══ RECORDS FOR THE TASK ══

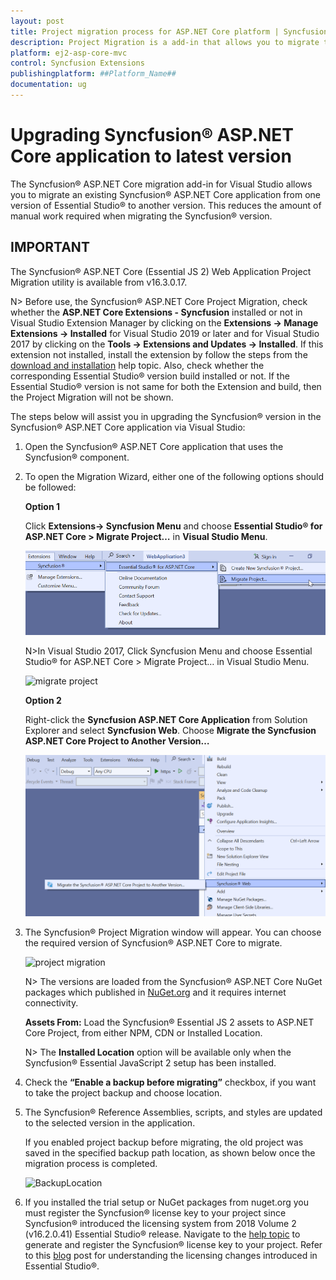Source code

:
 ```yaml
---
layout: post
title: Project migration process for ASP.NET Core platform | Syncfusion
description: Project Migration is a add-in that allows you to migrate the existing Syncfusion ASP.NET Core Application from one Essential Studio® version to another version.
platform: ej2-asp-core-mvc
control: Syncfusion Extensions
publishingplatform: ##Platform_Name##
documentation: ug
---
```


# Upgrading Syncfusion® ASP.NET Core application to latest version

The Syncfusion® ASP.NET Core migration add-in for Visual Studio allows you to migrate an existing Syncfusion® ASP.NET Core application from one version of Essential Studio® to another version. This reduces the amount of manual work required when migrating the Syncfusion® version.

## IMPORTANT

The Syncfusion® ASP.NET Core (Essential JS 2) Web Application Project Migration utility is available from v16.3.0.17.

N> Before use, the Syncfusion® ASP.NET Core Project Migration, check whether the **ASP.NET Core Extensions - Syncfusion** installed or not in Visual Studio Extension Manager by clicking on the **Extensions -> Manage Extensions -> Installed**  for Visual Studio 2019 or later and for Visual Studio 2017 by clicking on the **Tools -> Extensions and Updates -> Installed**. If this extension not installed, install the extension by follow the steps from the [download and installation](download-and-installation) help topic. Also, check whether the corresponding Essential Studio® version build installed or not. If the Essential Studio® version is not same for both the Extension and build, then the Project Migration will not be shown.

The steps below will assist you in upgrading the Syncfusion® version in the Syncfusion® ASP.NET Core application via Visual Studio:

1. Open the Syncfusion® ASP.NET Core application that uses the Syncfusion® component.

2. To open the Migration Wizard, either one of the following options should be followed:

    **Option 1**

    Click **Extensions-> Syncfusion Menu** and choose **Essential Studio® for ASP.NET Core > Migrate Project…** in **Visual Studio Menu**.

    ![migrate project](images/migrate-project-latest.png)

    N>In Visual Studio 2017, Click Syncfusion Menu and choose Essential Studio® for ASP.NET Core > Migrate Project… in Visual Studio Menu.

    ![migrate project](images/migrate-project.png)

    **Option 2**

    Right-click the **Syncfusion ASP.NET Core Application** from Solution Explorer and select **Syncfusion Web**. Choose **Migrate the Syncfusion ASP.NET Core Project to Another Version…**

    ![migrate syncfuion project](images/migrate-syncfusion-EJ2.png)

3. The Syncfusion® Project Migration window will appear. You can choose the required version of Syncfusion® ASP.NET Core to migrate.

    ![project migration](images/project-migration.png)

    N> The versions are loaded from the Syncfusion® ASP.NET Core NuGet packages which published in [NuGet.org](https://www.nuget.org/packages?q=Tags%3A%22aspnetcore%22syncfusion) and it requires internet connectivity.

    **Assets From:** Load the Syncfusion® Essential JS 2 assets to ASP.NET Core Project, from either NPM, CDN or Installed Location.

    N> The **Installed Location** option will be available only when the Syncfusion® Essential JavaScript 2 setup has been installed.

4. Check the **“Enable a backup before migrating”** checkbox, if you want to take the project backup and choose location.

5. The Syncfusion® Reference Assemblies, scripts, and styles are updated to the selected version in the application.

    If you enabled project backup before migrating, the old project was saved in the specified backup path location, as shown below once the migration process is completed.

    ![BackupLocation](images/BackupLocation.png)

6. If you installed the trial setup or NuGet packages from nuget.org you must register the Syncfusion® license key to your project since Syncfusion® introduced the licensing system from 2018 Volume 2 (v16.2.0.41) Essential Studio® release. Navigate to the [help topic](https://help.syncfusion.com/common/essential-studio/licensing/license-key#how-to-generate-syncfusion-license-key) to generate and register the Syncfusion® license key to your project. Refer to this [blog](https://www.syncfusion.com/blogs/post/introducing-license-key-validation-for-the-essential-js-2-platforms.aspx) post for understanding the licensing changes introduced in Essential Studio®.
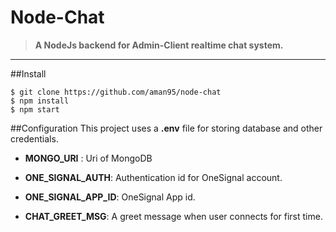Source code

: # Node-Chat
>**A NodeJs backend for Admin-Client realtime chat system.**


***

##Install

```
$ git clone https://github.com/aman95/node-chat
$ npm install
$ npm start
```
##Configuration
This project uses a **.env** file for storing database and other credentials.

- **MONGO_URI** : Uri of MongoDB

- **ONE_SIGNAL_AUTH**: Authentication id for OneSignal account.

- **ONE_SIGNAL_APP_ID**: OneSignal App id.

- **CHAT_GREET_MSG**: A greet message when user connects for first time.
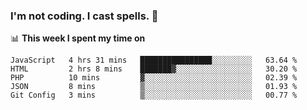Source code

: ### I'm not coding. I cast spells. 🎩

📊 **This week I spent my time on**
<!--START_SECTION:waka-->
```text
JavaScript   4 hrs 31 mins   ████████████████░░░░░░░░░   63.64 % 
HTML         2 hrs 8 mins    ███████▓░░░░░░░░░░░░░░░░░   30.20 % 
PHP          10 mins         ▓░░░░░░░░░░░░░░░░░░░░░░░░   02.39 % 
JSON         8 mins          ▒░░░░░░░░░░░░░░░░░░░░░░░░   01.93 % 
Git Config   3 mins          ▒░░░░░░░░░░░░░░░░░░░░░░░░   00.77 % 
```
<!--END_SECTION:waka-->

═══

■ TASK REQUIREMENTS: Once the pictures are removed, set down what remains of the entries above exactly.

■ EXERCISE RESPONSE:
Source code

:
 ```yaml
---
layout: post
title: Project migration process for ASP.NET Core platform | Syncfusion
description: Project Migration is a add-in that allows you to migrate the existing Syncfusion ASP.NET Core Application from one Essential Studio® version to another version.
platform: ej2-asp-core-mvc
control: Syncfusion Extensions
publishingplatform: ##Platform_Name##
documentation: ug
---
```


# Upgrading Syncfusion® ASP.NET Core application to latest version

The Syncfusion® ASP.NET Core migration add-in for Visual Studio allows you to migrate an existing Syncfusion® ASP.NET Core application from one version of Essential Studio® to another version. This reduces the amount of manual work required when migrating the Syncfusion® version.

## IMPORTANT

The Syncfusion® ASP.NET Core (Essential JS 2) Web Application Project Migration utility is available from v16.3.0.17.

N> Before use, the Syncfusion® ASP.NET Core Project Migration, check whether the **ASP.NET Core Extensions - Syncfusion** installed or not in Visual Studio Extension Manager by clicking on the **Extensions -> Manage Extensions -> Installed**  for Visual Studio 2019 or later and for Visual Studio 2017 by clicking on the **Tools -> Extensions and Updates -> Installed**. If this extension not installed, install the extension by follow the steps from the [download and installation](download-and-installation) help topic. Also, check whether the corresponding Essential Studio® version build installed or not. If the Essential Studio® version is not same for both the Extension and build, then the Project Migration will not be shown.

The steps below will assist you in upgrading the Syncfusion® version in the Syncfusion® ASP.NET Core application via Visual Studio:

1. Open the Syncfusion® ASP.NET Core application that uses the Syncfusion® component.

2. To open the Migration Wizard, either one of the following options should be followed:

    **Option 1**

    Click **Extensions-> Syncfusion Menu** and choose **Essential Studio® for ASP.NET Core > Migrate Project…** in **Visual Studio Menu**.

    ![migrate project](images/migrate-project-latest.png)

    N>In Visual Studio 2017, Click Syncfusion Menu and choose Essential Studio® for ASP.NET Core > Migrate Project… in Visual Studio Menu.

    ![migrate project](images/migrate-project.png)

    **Option 2**

    Right-click the **Syncfusion ASP.NET Core Application** from Solution Explorer and select **Syncfusion Web**. Choose **Migrate the Syncfusion ASP.NET Core Project to Another Version…**

    ![migrate syncfuion project](images/migrate-syncfusion-EJ2.png)

3. The Syncfusion® Project Migration window will appear. You can choose the required version of Syncfusion® ASP.NET Core to migrate.

    ![project migration](images/project-migration.png)

    N> The versions are loaded from the Syncfusion® ASP.NET Core NuGet packages which published in [NuGet.org](https://www.nuget.org/packages?q=Tags%3A%22aspnetcore%22syncfusion) and it requires internet connectivity.

    **Assets From:** Load the Syncfusion® Essential JS 2 assets to ASP.NET Core Project, from either NPM, CDN or Installed Location.

    N> The **Installed Location** option will be available only when the Syncfusion® Essential JavaScript 2 setup has been installed.

4. Check the **“Enable a backup before migrating”** checkbox, if you want to take the project backup and choose location.

5. The Syncfusion® Reference Assemblies, scripts, and styles are updated to the selected version in the application.

    If you enabled project backup before migrating, the old project was saved in the specified backup path location, as shown below once the migration process is completed.

    ![BackupLocation](images/BackupLocation.png)

6. If you installed the trial setup or NuGet packages from nuget.org you must register the Syncfusion® license key to your project since Syncfusion® introduced the licensing system from 2018 Volume 2 (v16.2.0.41) Essential Studio® release. Navigate to the [help topic](https://help.syncfusion.com/common/essential-studio/licensing/license-key#how-to-generate-syncfusion-license-key) to generate and register the Syncfusion® license key to your project. Refer to this [blog](https://www.syncfusion.com/blogs/post/introducing-license-key-validation-for-the-essential-js-2-platforms.aspx) post for understanding the licensing changes introduced in Essential Studio®.
Source code

: # Node-Chat
>**A NodeJs backend for Admin-Client realtime chat system.**


***

##Install

```
$ git clone https://github.com/aman95/node-chat
$ npm install
$ npm start
```
##Configuration
This project uses a **.env** file for storing database and other credentials.

- **MONGO_URI** : Uri of MongoDB

- **ONE_SIGNAL_AUTH**: Authentication id for OneSignal account.

- **ONE_SIGNAL_APP_ID**: OneSignal App id.

- **CHAT_GREET_MSG**: A greet message when user connects for first time.
Source code

: ### I'm not coding. I cast spells. 🎩

📊 **This week I spent my time on**
<!--START_SECTION:waka-->
```text
JavaScript   4 hrs 31 mins   ████████████████░░░░░░░░░   63.64 % 
HTML         2 hrs 8 mins    ███████▓░░░░░░░░░░░░░░░░░   30.20 % 
PHP          10 mins         ▓░░░░░░░░░░░░░░░░░░░░░░░░   02.39 % 
JSON         8 mins          ▒░░░░░░░░░░░░░░░░░░░░░░░░   01.93 % 
Git Config   3 mins          ▒░░░░░░░░░░░░░░░░░░░░░░░░   00.77 % 
```
<!--END_SECTION:waka-->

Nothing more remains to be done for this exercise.